Cet accord, signé à Nouméa le 6 mai 2003 par le représentant des 26 États et territoires membres de la Communauté du Pacifique et le Président du Gouvernement de Nouvelle-Calédonie, représentant la France, définit les privilèges et immunités dont bénéficie cette organisation internationale sur le sol calédonien.

La Communauté du Pacifique est une organisation internationale régionale qui fournit une aide au développement de la région pacifique, en partenariat avec ses États et territoires membres et d'autres organisations et bailleurs de fonds.
- Institution du secrétariat du traité sur l'Antarctique.
Le ministre des affaires étrangères a présenté un projet de loi autorisant l'approbation de la mesure relative à l'institution du secrétariat du traité sur l'Antarctique.
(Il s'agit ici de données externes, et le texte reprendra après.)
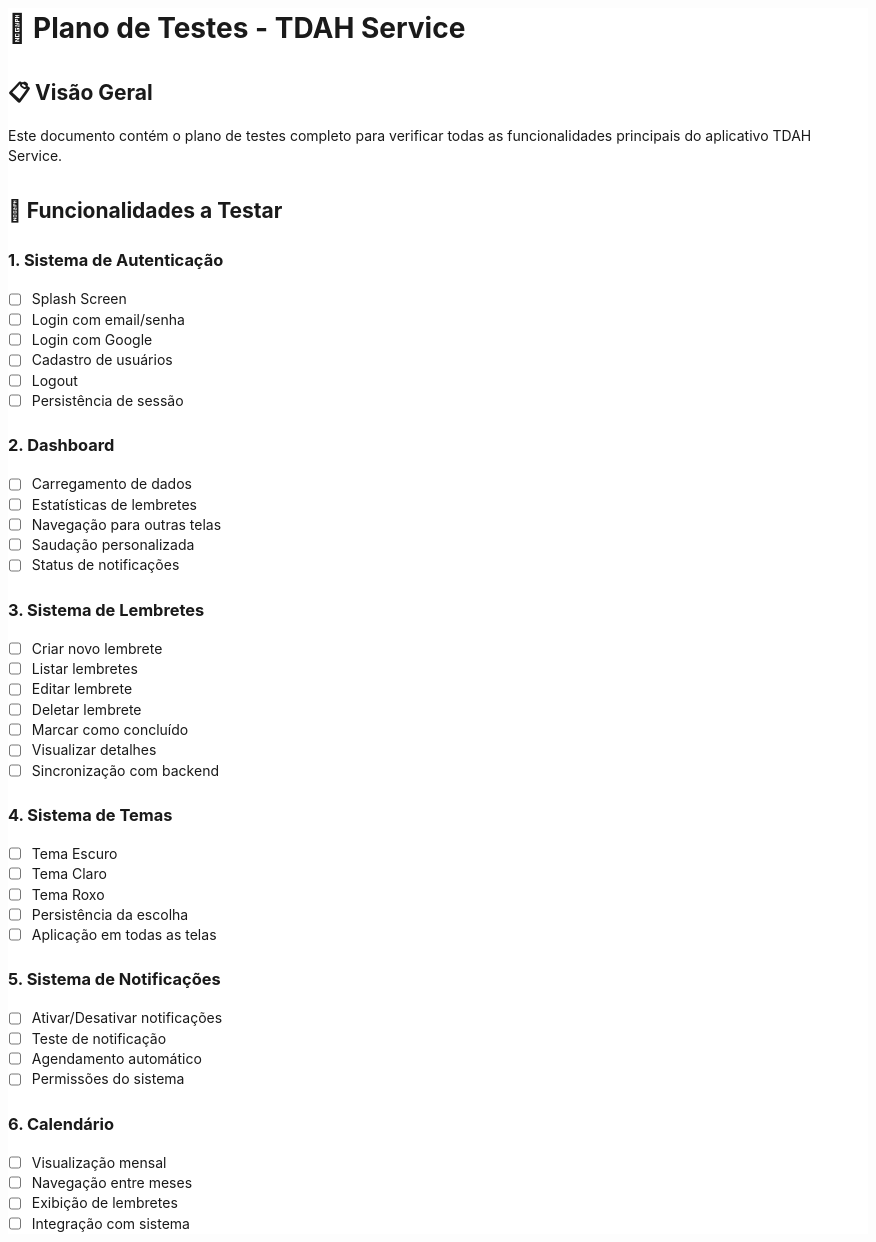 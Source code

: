 # 🧪 Plano de Testes - TDAH Service

## 📋 **Visão Geral**

Este documento contém o plano de testes completo para verificar todas as funcionalidades principais do aplicativo TDAH Service.

## 🎯 **Funcionalidades a Testar**

### 1. **Sistema de Autenticação**
- [ ] Splash Screen
- [ ] Login com email/senha
- [ ] Login com Google
- [ ] Cadastro de usuários
- [ ] Logout
- [ ] Persistência de sessão

### 2. **Dashboard**
- [ ] Carregamento de dados
- [ ] Estatísticas de lembretes
- [ ] Navegação para outras telas
- [ ] Saudação personalizada
- [ ] Status de notificações

### 3. **Sistema de Lembretes**
- [ ] Criar novo lembrete
- [ ] Listar lembretes
- [ ] Editar lembrete
- [ ] Deletar lembrete
- [ ] Marcar como concluído
- [ ] Visualizar detalhes
- [ ] Sincronização com backend

### 4. **Sistema de Temas**
- [ ] Tema Escuro
- [ ] Tema Claro
- [ ] Tema Roxo
- [ ] Persistência da escolha
- [ ] Aplicação em todas as telas

### 5. **Sistema de Notificações**
- [ ] Ativar/Desativar notificações
- [ ] Teste de notificação
- [ ] Agendamento automático
- [ ] Permissões do sistema

### 6. **Calendário**
- [ ] Visualização mensal
- [ ] Navegação entre meses
- [ ] Exibição de lembretes
- [ ] Integração com sistema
Cette mesure est une décision prise sur le fondement de l'article IX du Traité de Washington du 1er décembre 1959 sur l'Antarctique. Elle répond à la démande des États parties de se doter d'une institution permanente chargée de la préparation, de la conduite et du suivi des réunions de cette organisation.

DECRETS :

- Conseil d'orientation pour l'emploi.
Le Premier ministre a présenté un décret portant création du conseil d'orientation pour l'emploi.

Le conseil d'orientation pour l'emploi a pour mission de formuler un diagnostic sur les causes du chômage, d'établir un bilan du fonctionnement du marché du travail et de tracer des perspectives à moyen et long terme pour l'emploi.

Il est chargé d'évaluer les dispositifs existants d'aide à l'emploi et à la formation, notamment en comparant les expériences locales et les réformes menées à l'étranger.

Il formule des propositions visant à lever les obstacles à la création d'emplois, à améliorer le fonctionnement du marché de l'emploi et à accroître l'efficacité des différents dispositifs d'incitation au retour à l'emploi.

Le Conseil d'orientation pour l'emploi comptera cinquante membres ; il est composé de parlementaires, de membres du Conseil économique et social, de représentants des organisations professionnelles d'employeurs et de salariés, de représentants des associations représentatives des collectivités territoriales, de représentants des administrations et services publics participant à la politique de l'emploi et de personnalités nommées par le Premier ministre en raison de leur compétence et de leur expérience.

Les rapports et les recommandations du Conseil d'orientation pour l'emploi seront communiqués au Parlement et rendus publics.